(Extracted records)
# # # #

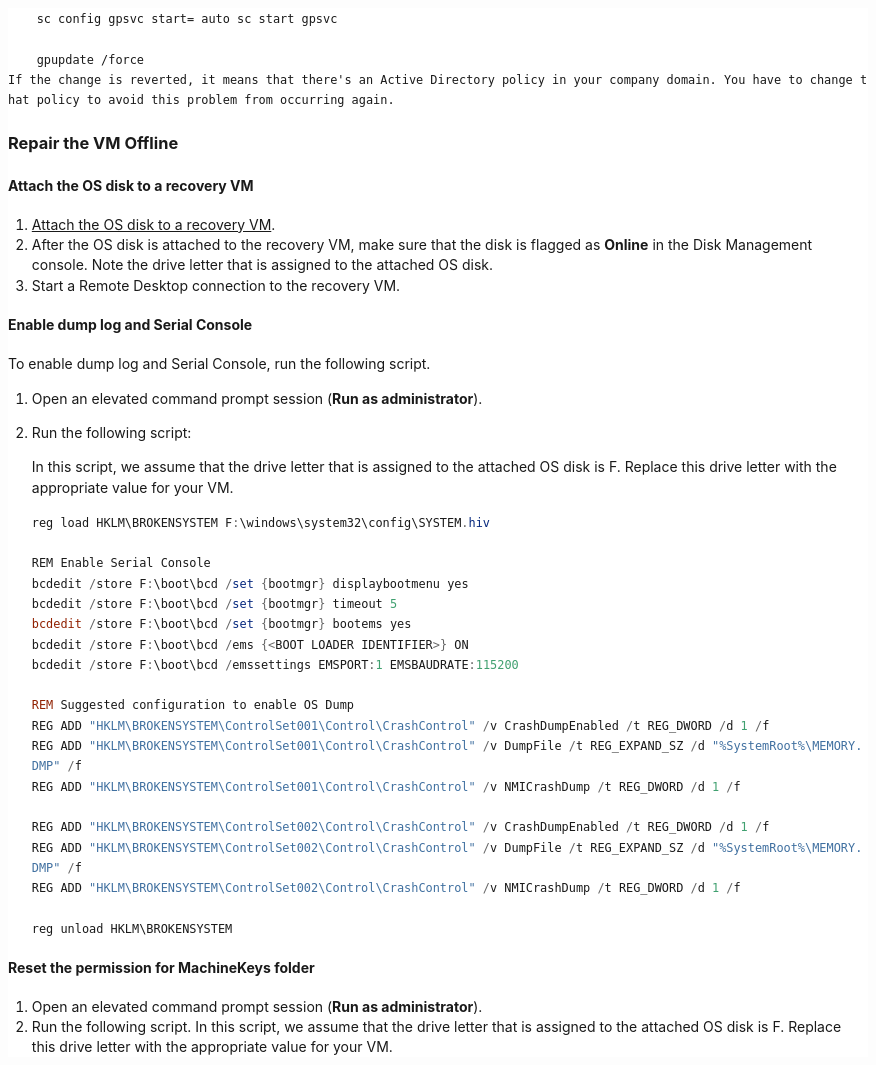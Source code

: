         sc config gpsvc start= auto sc start gpsvc

        gpupdate /force
    If the change is reverted, it means that there's an Active Directory policy in your company domain. You have to change that policy to avoid this problem from occurring again.

### Repair the VM Offline

#### Attach the OS disk to a recovery VM

1. [Attach the OS disk to a recovery VM](../windows/troubleshoot-recovery-disks-portal.md).
2. After the OS disk is attached to the recovery VM, make sure that the disk is flagged as **Online** in the Disk Management console. Note the drive letter that is assigned to the attached OS disk.
3. Start a Remote Desktop connection to the recovery VM.

#### Enable dump log and Serial Console

To enable dump log and Serial Console, run the following script.

1. Open an elevated command prompt session (**Run as administrator**).
2. Run the following script:

    In this script, we assume that the drive letter that is assigned to the attached OS disk is F. Replace this drive letter with the appropriate value for your VM.

    ```powershell
    reg load HKLM\BROKENSYSTEM F:\windows\system32\config\SYSTEM.hiv

    REM Enable Serial Console
    bcdedit /store F:\boot\bcd /set {bootmgr} displaybootmenu yes
    bcdedit /store F:\boot\bcd /set {bootmgr} timeout 5
    bcdedit /store F:\boot\bcd /set {bootmgr} bootems yes
    bcdedit /store F:\boot\bcd /ems {<BOOT LOADER IDENTIFIER>} ON
    bcdedit /store F:\boot\bcd /emssettings EMSPORT:1 EMSBAUDRATE:115200

    REM Suggested configuration to enable OS Dump
    REG ADD "HKLM\BROKENSYSTEM\ControlSet001\Control\CrashControl" /v CrashDumpEnabled /t REG_DWORD /d 1 /f
    REG ADD "HKLM\BROKENSYSTEM\ControlSet001\Control\CrashControl" /v DumpFile /t REG_EXPAND_SZ /d "%SystemRoot%\MEMORY.DMP" /f
    REG ADD "HKLM\BROKENSYSTEM\ControlSet001\Control\CrashControl" /v NMICrashDump /t REG_DWORD /d 1 /f

    REG ADD "HKLM\BROKENSYSTEM\ControlSet002\Control\CrashControl" /v CrashDumpEnabled /t REG_DWORD /d 1 /f
    REG ADD "HKLM\BROKENSYSTEM\ControlSet002\Control\CrashControl" /v DumpFile /t REG_EXPAND_SZ /d "%SystemRoot%\MEMORY.DMP" /f
    REG ADD "HKLM\BROKENSYSTEM\ControlSet002\Control\CrashControl" /v NMICrashDump /t REG_DWORD /d 1 /f

    reg unload HKLM\BROKENSYSTEM
    ```

#### Reset the permission for MachineKeys folder

1. Open an elevated command prompt session (**Run as administrator**).
2. Run the following script. In this script, we assume that the drive letter that is assigned to the attached OS disk is F. Replace this drive letter with the appropriate value for your VM.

# # # #

What you need to do –
Could you reproduce the entries verbatim, leaving out all pictures?

Answer box –
Source code

:         sc config gpsvc start= auto sc start gpsvc

        gpupdate /force
    If the change is reverted, it means that there's an Active Directory policy in your company domain. You have to change that policy to avoid this problem from occurring again.

### Repair the VM Offline

#### Attach the OS disk to a recovery VM

1. [Attach the OS disk to a recovery VM](../windows/troubleshoot-recovery-disks-portal.md).
2. After the OS disk is attached to the recovery VM, make sure that the disk is flagged as **Online** in the Disk Management console. Note the drive letter that is assigned to the attached OS disk.
3. Start a Remote Desktop connection to the recovery VM.

#### Enable dump log and Serial Console

To enable dump log and Serial Console, run the following script.

1. Open an elevated command prompt session (**Run as administrator**).
2. Run the following script:

    In this script, we assume that the drive letter that is assigned to the attached OS disk is F. Replace this drive letter with the appropriate value for your VM.

    ```powershell
    reg load HKLM\BROKENSYSTEM F:\windows\system32\config\SYSTEM.hiv

    REM Enable Serial Console
    bcdedit /store F:\boot\bcd /set {bootmgr} displaybootmenu yes
    bcdedit /store F:\boot\bcd /set {bootmgr} timeout 5
    bcdedit /store F:\boot\bcd /set {bootmgr} bootems yes
    bcdedit /store F:\boot\bcd /ems {<BOOT LOADER IDENTIFIER>} ON
    bcdedit /store F:\boot\bcd /emssettings EMSPORT:1 EMSBAUDRATE:115200

    REM Suggested configuration to enable OS Dump
    REG ADD "HKLM\BROKENSYSTEM\ControlSet001\Control\CrashControl" /v CrashDumpEnabled /t REG_DWORD /d 1 /f
    REG ADD "HKLM\BROKENSYSTEM\ControlSet001\Control\CrashControl" /v DumpFile /t REG_EXPAND_SZ /d "%SystemRoot%\MEMORY.DMP" /f
    REG ADD "HKLM\BROKENSYSTEM\ControlSet001\Control\CrashControl" /v NMICrashDump /t REG_DWORD /d 1 /f

    REG ADD "HKLM\BROKENSYSTEM\ControlSet002\Control\CrashControl" /v CrashDumpEnabled /t REG_DWORD /d 1 /f
    REG ADD "HKLM\BROKENSYSTEM\ControlSet002\Control\CrashControl" /v DumpFile /t REG_EXPAND_SZ /d "%SystemRoot%\MEMORY.DMP" /f
    REG ADD "HKLM\BROKENSYSTEM\ControlSet002\Control\CrashControl" /v NMICrashDump /t REG_DWORD /d 1 /f

    reg unload HKLM\BROKENSYSTEM
    ```

#### Reset the permission for MachineKeys folder

1. Open an elevated command prompt session (**Run as administrator**).
2. Run the following script. In this script, we assume that the drive letter that is assigned to the attached OS disk is F. Replace this drive letter with the appropriate value for your VM.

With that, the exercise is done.